Upon its creation, Java was a fairly simple language. A major reason it took over C++ is because it was specifically designed to steer away from multiple inheritance, automatic memory management and pointer arithmetic. But it's not a simple language anymore, and it's getting more and more complicated.

Why? Java wasn't designed to be too extensible. Scala, on the other hand, was designed to be scalable, in the sense of flexible syntax. The very creators of Java knew very well that a "main goal in designing a language should be to plan for growth" (Guy Steele's famous words from Growing a Language)

We need to expand our definition of language complexity. The language needs to be able to abstract away accidental complexity, or using it will be difficult. Examples of accidental complexity: jumping to a position in your program with goto, and then remembering to go back (before procedural programming); or allocating memory, and then remembering to deallocate it (before garbage collectors). Another example: using a counter to access collections, and remembering to initialize and increment it correctly, not to mention checking when we're done.

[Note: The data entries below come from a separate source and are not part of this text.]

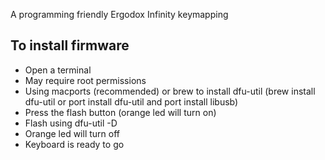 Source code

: A programming friendly Ergodox Infinity keymapping

## To install firmware
* Open a terminal
* May require root permissions
* Using macports (recommended) or brew to install dfu-util (brew install dfu-util or port install dfu-util and port install libusb)
* Press the flash button (orange led will turn on)
* Flash using dfu-util -D
* Orange led will turn off
* Keyboard is ready to go
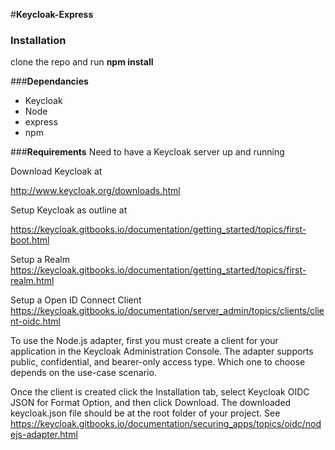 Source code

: 
#**Keycloak-Express**

### Installation

clone the repo and run **npm install**

###**Dependancies**
- Keycloak
- Node
- express
- npm 

###**Requirements** 
Need to have a Keycloak server up and running

Download Keycloak at 

http://www.keycloak.org/downloads.html

Setup Keycloak as outline at 

https://keycloak.gitbooks.io/documentation/getting_started/topics/first-boot.html

Setup a Realm
https://keycloak.gitbooks.io/documentation/getting_started/topics/first-realm.html

Setup a Open ID Connect Client
https://keycloak.gitbooks.io/documentation/server_admin/topics/clients/client-oidc.html


To use the Node.js adapter, first you must create a client for your application in the Keycloak Administration Console. The adapter supports public, confidential, and bearer-only access type. Which one to choose depends on the use-case scenario.

Once the client is created click the Installation tab, select Keycloak OIDC JSON for Format Option, and then click Download. The downloaded keycloak.json file should be at the root folder of your project.
See 
https://keycloak.gitbooks.io/documentation/securing_apps/topics/oidc/nodejs-adapter.html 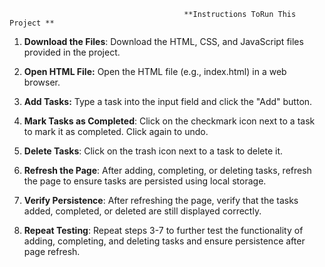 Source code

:                                            **Instructions ToRun This Project **

1. **Download the Files**: Download the HTML, CSS, and JavaScript files provided in the project.

2. **Open HTML File:** Open the HTML file (e.g., index.html) in a web browser.

3. **Add Tasks:** Type a task into the input field and click the "Add" button.

4. **Mark Tasks as Completed**: Click on the checkmark icon next to a task to mark it as completed. Click again to undo.

5. **Delete Tasks**: Click on the trash icon next to a task to delete it.

6. **Refresh the Page**: After adding, completing, or deleting tasks, refresh the page to ensure tasks are persisted using local storage.

7. **Verify Persistence**: After refreshing the page, verify that the tasks added, completed, or deleted are still displayed correctly.

8. **Repeat Testing**: Repeat steps 3-7 to further test the functionality of adding, completing, and deleting tasks and ensure persistence after page refresh.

Creating extensions of the language in order to hide these complexities doesn't happen often. When it does, it offers huge rewards. On the other hand, if a language is rigid, even though it looks simple, this forces you to invent your own arcane workarounds. When the language leaves you to deal with complexity on your own, the resulting code will necessarily be complicated.

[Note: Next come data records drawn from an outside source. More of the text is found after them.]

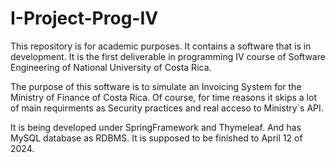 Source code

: # I-Project-Prog-IV

This repository is for academic purposes. It contains a software that is in development. It is the first deliverable in programming IV course of Software Engineering of National University of Costa Rica.

The purpose of this software is to simulate an Invoicing System for the Ministry of Finance of Costa Rica. Of course, for time reasons it skips a lot of main requirments as Security practices and real acceso to Ministry´s API.

It is being developed under SpringFramework and Thymeleaf. And has MySQL database as RDBMS. It is supposed to be finished to April 12 of 2024.

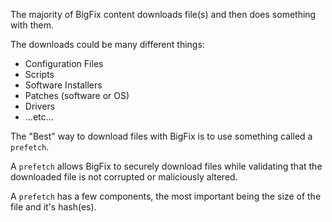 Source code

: The majority of BigFix content downloads file(s) and then does something with them.

The downloads could be many different things:

- Configuration Files
- Scripts
- Software Installers
- Patches (software or OS)
- Drivers
- ...etc...

The "Best" way to download files with BigFix is to use something called a `prefetch`.

A `prefetch` allows BigFix to securely download files while validating that the downloaded file is not corrupted or maliciously altered.

A `prefetch` has a few components, the most important being the size of the file and it's hash(es).


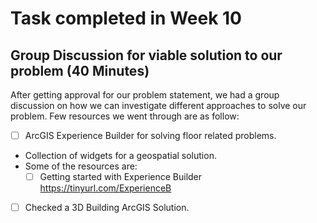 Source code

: # Task completed in Week 10
## Group Discussion for viable solution to our problem (40 Minutes)
After getting approval for our problem statement, we had a group discussion on how we can investigate different approaches to solve our problem. Few resources we went through are as follow:

- [ ] ArcGIS Experience Builder for solving floor related problems.
-  Collection of widgets for a geospatial solution.
-  Some of the resources are:
    - [ ] Getting started with Experience Builder https://tinyurl.com/ExperienceB
- [ ] Checked a 3D Building ArcGIS Solution.
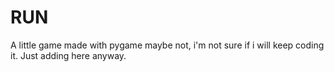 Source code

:# RUN
A little game made with pygame maybe not, i'm not sure if i will keep coding it. Just adding here anyway.
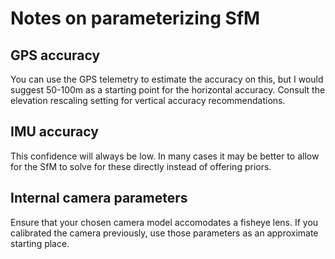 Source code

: # Notes on parameterizing SfM
## GPS accuracy
You can use the GPS telemetry to estimate the accuracy on this, but I would suggest 50-100m as a starting point for the horizontal accuracy. Consult the elevation rescaling setting for vertical accuracy recommendations.
## IMU accuracy
This confidence will always be low. In many cases it may be better to allow for the SfM to solve for these directly instead of offering priors.
## Internal camera parameters
Ensure that your chosen camera model accomodates a fisheye lens. If you calibrated the camera previously, use those parameters as an approximate starting place. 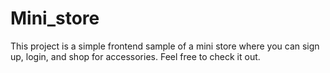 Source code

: # Mini_store
This project is a simple frontend sample of a mini store where you can sign up, login, and shop for accessories.
Feel free to check it out.
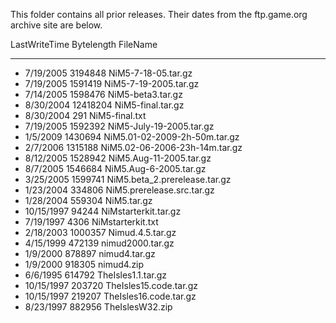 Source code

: This folder contains all prior releases.  Their dates from the ftp.game.org archive site are below.

LastWriteTime         Bytelength FileName
-------------         ---------- --------
        
*  7/19/2005          3194848 NiM5-7-18-05.tar.gz
*  7/19/2005          1591419 NiM5-7-19-2005.tar.gz
*  7/14/2005          1598476 NiM5-beta3.tar.gz
*  8/30/2004         12418204 NiM5-final.tar.gz
*  8/30/2004              291 NiM5-final.txt
*  7/19/2005          1592392 NiM5-July-19-2005.tar.gz
*   1/5/2009          1430694 NiM5.01-02-2009-2h-50m.tar.gz
*   2/7/2006          1315188 NiM5.02-06-2006-23h-14m.tar.gz
*  8/12/2005          1528942 NiM5.Aug-11-2005.tar.gz
*   8/7/2005          1546684 NiM5.Aug-6-2005.tar.gz
*  3/25/2005          1599741 NiM5.beta_2.prerelease.tar.gz
*  1/23/2004           334806 NiM5.prerelease.src.tar.gz
*  1/28/2004           559304 NiM5.tar.gz
* 10/15/1997            94244 NiMstarterkit.tar.gz
*  7/19/1997             4306 NiMstarterkit.txt
*  2/18/2003          1000357 Nimud.4.5.tar.gz
*  4/15/1999           472139 nimud2000.tar.gz
*   1/9/2000           878897 nimud4.tar.gz
*   1/9/2000           918305 nimud4.zip
*   6/6/1995           614792 TheIsles1.1.tar.gz
* 10/15/1997           203720 TheIsles15.code.tar.gz
* 10/15/1997           219207 TheIsles16.code.tar.gz
*  8/23/1997           882956 TheIslesW32.zip
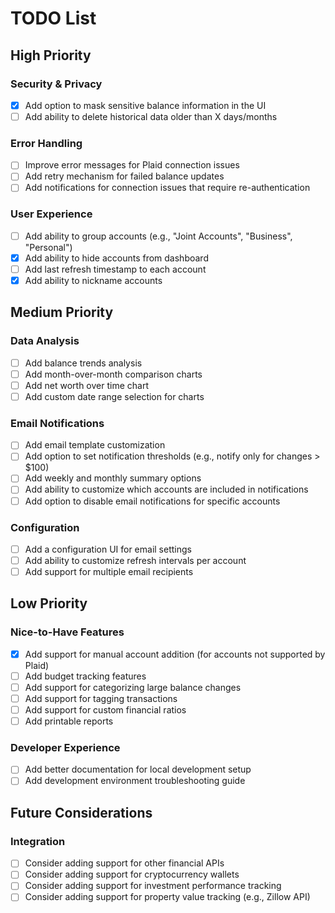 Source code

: # TODO List

## High Priority

### Security & Privacy
- [x] Add option to mask sensitive balance information in the UI
- [ ] Add ability to delete historical data older than X days/months

### Error Handling
- [ ] Improve error messages for Plaid connection issues
- [ ] Add retry mechanism for failed balance updates
- [ ] Add notifications for connection issues that require re-authentication

### User Experience
- [ ] Add ability to group accounts (e.g., "Joint Accounts", "Business", "Personal")
- [x] Add ability to hide accounts from dashboard
- [ ] Add last refresh timestamp to each account
- [x] Add ability to nickname accounts

## Medium Priority

### Data Analysis
- [ ] Add balance trends analysis
- [ ] Add month-over-month comparison charts
- [ ] Add net worth over time chart
- [ ] Add custom date range selection for charts

### Email Notifications
- [ ] Add email template customization
- [ ] Add option to set notification thresholds (e.g., notify only for changes > $100)
- [ ] Add weekly and monthly summary options
- [ ] Add ability to customize which accounts are included in notifications
- [ ] Add option to disable email notifications for specific accounts

### Configuration
- [ ] Add a configuration UI for email settings
- [ ] Add ability to customize refresh intervals per account
- [ ] Add support for multiple email recipients

## Low Priority

### Nice-to-Have Features
- [x] Add support for manual account addition (for accounts not supported by Plaid)
- [ ] Add budget tracking features
- [ ] Add support for categorizing large balance changes
- [ ] Add support for tagging transactions
- [ ] Add support for custom financial ratios
- [ ] Add printable reports

### Developer Experience
- [ ] Add better documentation for local development setup
- [ ] Add development environment troubleshooting guide

## Future Considerations

### Integration
- [ ] Consider adding support for other financial APIs
- [ ] Consider adding support for cryptocurrency wallets
- [ ] Consider adding support for investment performance tracking
- [ ] Consider adding support for property value tracking (e.g., Zillow API) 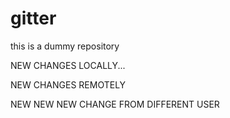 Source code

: # gitter
this is a  dummy repository


NEW CHANGES LOCALLY...

NEW CHANGES REMOTELY

NEW NEW NEW CHANGE FROM DIFFERENT USER
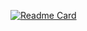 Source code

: [![Readme Card](https://github-readme-stats.vercel.app/api/pin/?username=sookyeongyeom&repo=csharp-programming)](https://github.com/sookyeongyeom/csharp-programming)
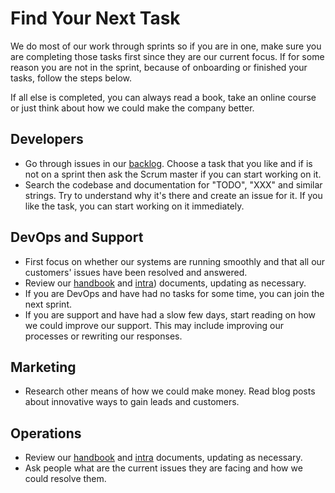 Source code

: # Find Your Next Task

We do most of our work through sprints so if you are in one, make sure you are completing those tasks first since they are our current focus. If for some reason you are not in the sprint, because of onboarding or finished your tasks, follow the steps below.

If all else is completed, you can always read a book, take an online course or just think about how we could make the company better.

## Developers

 - Go through issues in our [backlog]. Choose a task that you like and if is not on a sprint then ask the Scrum master if you can start working on it.
 - Search the codebase and documentation for "TODO", "XXX" and similar strings. Try to understand why it's there and create an issue for it. If you like the task, you can start working on it immediately.

## DevOps and Support

 - First focus on whether our systems are running smoothly and that all our customers' issues have been resolved and answered.
 - Review our [handbook] and [intra]) documents, updating as necessary.
 - If you are DevOps and have had no tasks for some time, you can join the next sprint.
 - If you are support and have had a slow few days, start reading on how we could improve our support. This may include improving our processes or rewriting our responses.

## Marketing

 - Research other means of how we could make money. Read blog posts about innovative ways to gain leads and customers.

## Operations

 - Review our [handbook] and [intra] documents, updating as necessary.
 - Ask people what are the current issues they are facing and how we could resolve them.

[backlog]: https://github.com/niteoweb/operations/issues#boards
[handbook]: https://github.com/niteoweb/handbook
[intra]: https://intra.niteo.co/

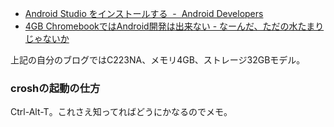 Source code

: - [Android Studio をインストールする  -  Android Developers](https://developer.android.com/studio/install?hl=ja#chrome-os)
- [4GB ChromebookではAndroid開発は出来ない - なーんだ、ただの水たまりじゃないか](https://karino2.github.io/2023/07/28/lowend_chromebook_androiddev_difficulty.html)

上記の自分のブログではC223NA、メモリ4GB、ストレージ32GBモデル。

### croshの起動の仕方

Ctrl-Alt-T。これさえ知ってればどうにかなるのでメモ。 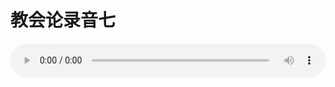 # 教会论录音七

<audio style="width: 100%;" preload="false" controls controlslist="nodownload"><source src="//cdn.wechat.edu.pl/audio/mp3/old/27438.mp3" type="audio/mpeg">Your browser does not support the audio element.</audio>


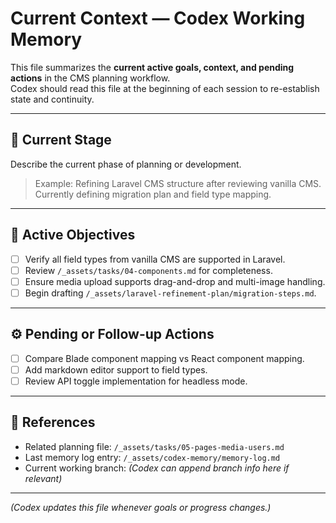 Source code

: # Current Context — Codex Working Memory

This file summarizes the **current active goals, context, and pending actions** in the CMS planning workflow.  
Codex should read this file at the beginning of each session to re-establish state and continuity.

---

## 🧩 Current Stage

Describe the current phase of planning or development.

> Example:
> Refining Laravel CMS structure after reviewing vanilla CMS. Currently defining migration plan and field type mapping.

---

## 🎯 Active Objectives

- [ ] Verify all field types from vanilla CMS are supported in Laravel.
- [ ] Review `/_assets/tasks/04-components.md` for completeness.
- [ ] Ensure media upload supports drag-and-drop and multi-image handling.
- [ ] Begin drafting `/_assets/laravel-refinement-plan/migration-steps.md`.

---

## ⚙️ Pending or Follow-up Actions

- [ ] Compare Blade component mapping vs React component mapping.
- [ ] Add markdown editor support to field types.
- [ ] Review API toggle implementation for headless mode.

---

## 📎 References

- Related planning file: `/_assets/tasks/05-pages-media-users.md`
- Last memory log entry: `/_assets/codex-memory/memory-log.md`
- Current working branch: _(Codex can append branch info here if relevant)_

---

_(Codex updates this file whenever goals or progress changes.)_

Let's see what special new language features Java tries to add to the language, which Scala can do because of its flexibility and extensibility.

Pattern matching



Pattern matching is often compared with Java's switch/case statement. I have listed pattern matching as something which doesn't have an analog in Java, because comparing it to "switch" really doesn't do it justice. Pattern matching can be used for arbitrary types, it can be used to assign variables and check preconditions; the compiler will check if the match is exhaustive and if the types make sense. Meanwhile Java has only recently accepted Strings in switch statements, which is only scratching the surface of Scala's pattern matching.

Furthermore, Scala is using pattern matching all through the language- from variable assignment to exception handling. To compare, the proposal for handling multiple exceptions in Java is postponed yet again.

Case classes



In order to get rid of Java's verbose getters, setters, hashCode and equals, one solution is to muck with the javac compiler, like the folks from Project Lombok have done. Is going to the guts of javac complicated? I'm sure it is.

In Scala, you can do it if you just define your classes as case classes.

Implicit conversions



In short, implicit conversions help transparently convert one type to another if the original type doesn't support the operations requested.

There are many examples where this is useful.

What in Java is hardcoded in the language as conversions and promotions, in Scala is defined using implicit conversions. This is another example where Java can get quite complicated. In most cases where you need to decide how to convert a method argument, for instance, you must have in mind narrowing and widening conversions, promotions, autoboxing, varargs and overriding (whew!). In Scala, the advantage of having implicit conversions is that you can inspect the code, where no ambiguity can result. You can analyze the conversions taking place in the interpreter by supplying the "-Xprint:typer" parameter. You can even disable these implicits, if you don't like them, by shadowing the import.

Another example of what implicits can do is adding methods and functionality to existing classes. Dynamic languages already do that easily using open classes and "missing method" handlers. In Java one way to do this using bytecode manipulation trickery via libraries like cglib, bcel, asm or javassist.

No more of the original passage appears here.